Frodo le devolvió la mirada, pero no replicó, y Trancos calló también. Ahora parecía interesado en Pippin. Frodo, alarmado, se dio cuenta de que el ridículo joven Tuk, animado por el éxito que había tenido su historia sobre el alcalde de Cavada Grande, estaba dando una versión cómica de la fiesta de despedida de Bilbo. Imitaba ahora el Discurso, y se acercaba al momento de la asombrosa Desaparición.

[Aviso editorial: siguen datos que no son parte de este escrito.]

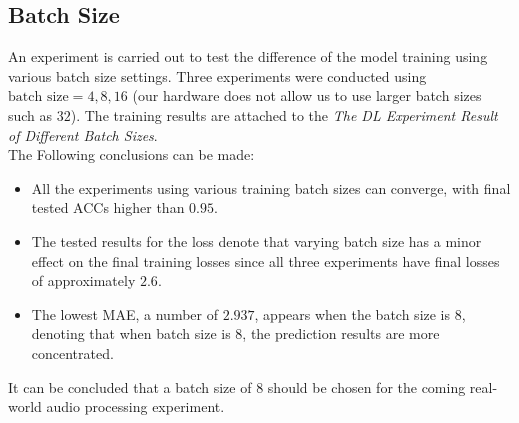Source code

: \subsection*{Batch Size}
An experiment is carried out to test the difference of the model training using various batch size settings. Three experiments were conducted using \(\text{batch size} = 4,8,16\) (our hardware does not allow us to use larger batch sizes such as \(32\)). The training results are attached to the \textit{The DL Experiment Result of Different Batch Sizes}.\\
The Following conclusions can be made:
\begin{itemize}
    \item All the experiments using various training batch sizes can converge, with final tested ACCs higher than \(0.95\).
    \item The tested results for the loss denote that varying batch size has a minor effect on the final training losses since all three experiments have final losses of approximately \(2.6\).
    \item The lowest MAE, a number of \(2.937\), appears when the batch size is \(8\), denoting that when batch size is \(8\), the prediction results are more concentrated.
\end{itemize}
It can be concluded that a batch size of \(8\) should be chosen for the coming real-world audio processing experiment.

Frodo se sintió fastidiado. Era sin duda una historia bastante inofensiva para la mayoría de los hobbits locales; sólo una historia rara sobre gentes raras que vivían más allá del río; pero algunos (el viejo Mantecona, por ejemplo) no habían nacido ayer, y era probable que hubiesen oído algo tiempo atrás acerca de la desaparición de Bilbo. Esto les traería a la memoria el nombre de Bolsón, principalmente si se había preguntado por este nombre en Bree.
Frodo se movió en el asiento, sin saber qué hacer. Pippin disfrutaba ahora de modo evidente del interés que despertaba en los demás, y había olvidado el peligro en que se encontraban. Frodo temió de pronto que arrastrado por la historia Pippin llegara a mencionar el Anillo, lo que podía ser desastroso.
—¡Será mejor que haga algo, y rápido! —le susurró Trancos al oído.
Frodo se subió de un salto a una mesa y empezó a hablar. Los oyentes de Pippin se volvieron a mirarlo. Algunos hobbits rieron y aplaudieron, pensando que el señor Sotomonte había tomado demasiada cerveza.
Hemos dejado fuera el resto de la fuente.